I am extremely passionate about Electronic Assistive Technology. As well as advocating for the empowering effect it can I have, I also understand the importance of this technology being appropriately developed and provided in order fit the needs of the diverse range of individuals who may potentially use it. I have a specific interest in the use of electronic assistive technology with people with learning disabilities.
I am extremely excited to have been selected for the WISE CSO Fellowship. I feel this is an amazing opportunity to develop skills, promote Assistive Technology and healthcare science in general and develop broader links across the NHS and beyond.
Dr Joanne Horne
Advanced Practitioner Healthcare Scientist – Histopathology, University Hospital Southampton NHS Foundation Trust
I am an Advanced Practitioner Healthcare Scientist in Cellular Pathology at University Hospital Southampton NHS Foundation Trust. I specialise in specimen dissection and reporting, focusing on gastrointestinal/hepatobiliary histopathology. In 2015, I was awarded a Professional Doctorate in Health Science for my research on improving histopathological colorectal cancer staging.
I am an HCPC registered Biomedical Scientist and IBMS Fellow, with membership of the RCPath, BDIAP and Pathological Society. I began my career as a trainee MLSO in histopathology at Southampton, and am proud to still be a team member twenty years later! I am nearing completion of training in the RCPath/IBMS reporting diploma in gastrointestinal histopathology and am immensely proud to have been part of this programme since its inception as a pilot in 2012. I was the first candidate to pass the stage C FRCPath equivalent level exam in 2015 and since then have been developing my independent practice whilst supporting others undertaking the qualification. Since 2016, I have helped implement a national exam preparation course to support current trainees.
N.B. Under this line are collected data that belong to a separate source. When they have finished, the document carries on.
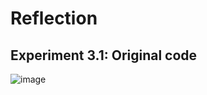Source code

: # Reflection

## Experiment 3.1: Original code

![image](https://github.com/DaWanAnOnli/YewChat/assets/124868777/dae70321-663c-4a81-96d9-34a9d76538a7)

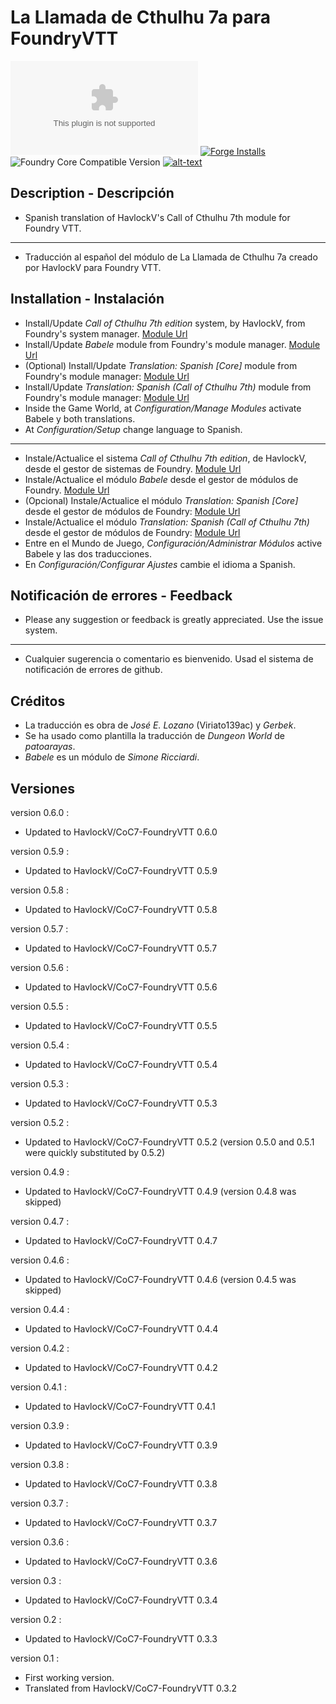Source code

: # La Llamada de Cthulhu 7a para FoundryVTT
![Latest Release Download Count](https://img.shields.io/github/downloads/lozalojo/call-of-cthulhu-7th-babele-es/latest/module.zip?color=2b82fc&label=DOWNLOADS&style=for-the-badge) [![Forge Installs](https://img.shields.io/badge/dynamic/json?label=Forge%20Installs&query=package.installs&suffix=%25&url=https%3A%2F%2Fforge-vtt.com%2Fapi%2Fbazaar%2Fpackage%2Fcall-of-cthulhu-7th-babele-es&colorB=03ff1c&style=for-the-badge)](https://forge-vtt.com/bazaar#package=call-of-cthulhu-7th-babele-es) ![Foundry Core Compatible Version](https://img.shields.io/badge/dynamic/json.svg?url=https%3A%2F%2Fraw.githubusercontent.com%2Flozalojo%2Fcall-of-cthulhu-7th-babele-es%2Fmaster%2Fmodule.json&label=Foundry%20Version&query=$.compatibleCoreVersion&colorB=orange&style=for-the-badge) [![alt-text](https://img.shields.io/badge/-Discord-%235662f6?style=for-the-badge)](https://discord.gg/MHCerwd)
## Description - Descripción  

* Spanish translation of HavlockV's Call of Cthulhu 7th module for Foundry VTT.
----
* Traducción al español del módulo de La Llamada de Cthulhu 7a creado por HavlockV para Foundry VTT.

## Installation - Instalación  

* Install/Update _Call of Cthulhu 7th edition_ system, by HavlockV, from Foundry's system manager.
[Module Url](https://foundryvtt.com/packages/CoC7/)
* Install/Update _Babele_ module from Foundry's module manager.
[Module Url](https://foundryvtt.com/packages/babele/)
* (Optional) Install/Update _Translation: Spanish [Core]_ module from Foundry's module manager:
[Module Url](https://foundryvtt.com/packages/FoundryVTT-ES/)
* Install/Update _Translation: Spanish (Call of Cthulhu 7th)_ module from Foundry's module manager:
[Module Url](https://foundryvtt.com/packages/call-of-cthulhu-7th-babele-es/)
* Inside the Game World, at _Configuration/Manage Modules_ activate Babele y both translations.
* At _Configuration/Setup_ change language to Spanish.
----
* Instale/Actualice el sistema _Call of Cthulhu 7th edition_, de HavlockV, desde el gestor de sistemas de Foundry.
[Module Url](https://foundryvtt.com/packages/CoC7/)
* Instale/Actualice el módulo _Babele_ desde el gestor de módulos de Foundry.
[Module Url](https://foundryvtt.com/packages/babele/)
* (Opcional) Instale/Actualice el módulo _Translation: Spanish [Core]_ desde el gestor de módulos de Foundry:
[Module Url](https://foundryvtt.com/packages/FoundryVTT-ES/)
* Instale/Actualice el módulo _Translation: Spanish (Call of Cthulhu 7th)_ desde el gestor de módulos de Foundry:
[Module Url](https://foundryvtt.com/packages/call-of-cthulhu-7th-babele-es/)
* Entre en el Mundo de Juego, _Configuración/Administrar Módulos_ active Babele y las dos traducciones.
* En _Configuración/Configurar Ajustes_ cambie el idioma a Spanish.

## Notificación de errores - Feedback  

* Please any suggestion or feedback is greatly appreciated. Use the issue system.
----
* Cualquier sugerencia o comentario es bienvenido. Usad el sistema de notificación de errores de github.

## Créditos  

* La traducción es obra de *José E. Lozano* (Viriato139ac) y *Gerbek*.
* Se ha usado como plantilla la traducción de *Dungeon World* de *patoarayas*.
* *Babele* es un módulo de *Simone Ricciardi*.

## Versiones

version 0.6.0 :

* Updated to HavlockV/CoC7-FoundryVTT 0.6.0

version 0.5.9 :

* Updated to HavlockV/CoC7-FoundryVTT 0.5.9

version 0.5.8 :

* Updated to HavlockV/CoC7-FoundryVTT 0.5.8

version 0.5.7 :

* Updated to HavlockV/CoC7-FoundryVTT 0.5.7

version 0.5.6 :

* Updated to HavlockV/CoC7-FoundryVTT 0.5.6

version 0.5.5 :

* Updated to HavlockV/CoC7-FoundryVTT 0.5.5

version 0.5.4 :

* Updated to HavlockV/CoC7-FoundryVTT 0.5.4

version 0.5.3 :

* Updated to HavlockV/CoC7-FoundryVTT 0.5.3

version 0.5.2 :

* Updated to HavlockV/CoC7-FoundryVTT 0.5.2 (version 0.5.0 and 0.5.1 were quickly substituted by 0.5.2)

version 0.4.9 :

* Updated to HavlockV/CoC7-FoundryVTT 0.4.9 (version 0.4.8 was skipped)

version 0.4.7 :

* Updated to HavlockV/CoC7-FoundryVTT 0.4.7

version 0.4.6 :

* Updated to HavlockV/CoC7-FoundryVTT 0.4.6 (version 0.4.5 was skipped)

version 0.4.4 :

* Updated to HavlockV/CoC7-FoundryVTT 0.4.4

version 0.4.2 :

* Updated to HavlockV/CoC7-FoundryVTT 0.4.2

version 0.4.1 :

* Updated to HavlockV/CoC7-FoundryVTT 0.4.1

version 0.3.9 :

* Updated to HavlockV/CoC7-FoundryVTT 0.3.9

version 0.3.8 :

* Updated to HavlockV/CoC7-FoundryVTT 0.3.8

version 0.3.7 :

* Updated to HavlockV/CoC7-FoundryVTT 0.3.7

version 0.3.6 :

* Updated to HavlockV/CoC7-FoundryVTT 0.3.6

version 0.3 :

* Updated to HavlockV/CoC7-FoundryVTT 0.3.4

version 0.2 :

* Updated to HavlockV/CoC7-FoundryVTT 0.3.3

version 0.1 :

* First working version.
* Translated from HavlockV/CoC7-FoundryVTT 0.3.2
Healthcare scientists are key members of the Cellular Pathology workforce, with education and knowledge to support their medically-trained counterparts in clinical service delivery. To be fit for the future, Cellular Pathology needs to adapt its workforce. Healthcare scientists are an obvious resource, and usually already exist within NHS Cellular Pathology laboratories.
I am thrilled to have been awarded one of the 2017 CSO Fellowships, at a time when I am establishing and developing my clinical and leadership roles. This is an exciting, but challenging time for scientists within Cellular Pathology, where workforce transformation is a key theme. I will use the fellowship to face these challenges, try to overcome them and move forward. I hope to gain training in advanced leadership techniques to help me lead and support colleagues and peers.
The histopathology workforce is changing. Finally there are opportunities for Healthcare Scientists to have an independent clinical career, rather than being seen as the staff group who provide managerial, scientific and technical support to medically qualified pathologists who have traditionally provided the clinical service. However, many problems lie ahead, including acceptance of qualifications, resistance to change and disjointed training. Work is needed to overcome these challenges and to provide clear opportunities for Healthcare Scientists to be an accepted part of the clinical workforce. I will use the fellowship to help address the challenges!
I am passionate about education and training, especially the development of scientific clinical careers within Cellular Pathology. As departmental Education and Training Lead I provide educational and academic supervision to colleagues and students. I also enjoy outreach events, inspiring children, but especially girls, to consider STEM careers. Many girls think that science is for boys, but I am proof that women can excel with hard work and determination. I will use my experience of the Fellowship to develop this role and continue to engage with girls thinking about science careers, but also women at the start of their careers within Healthcare Science, and within Cellular Pathology.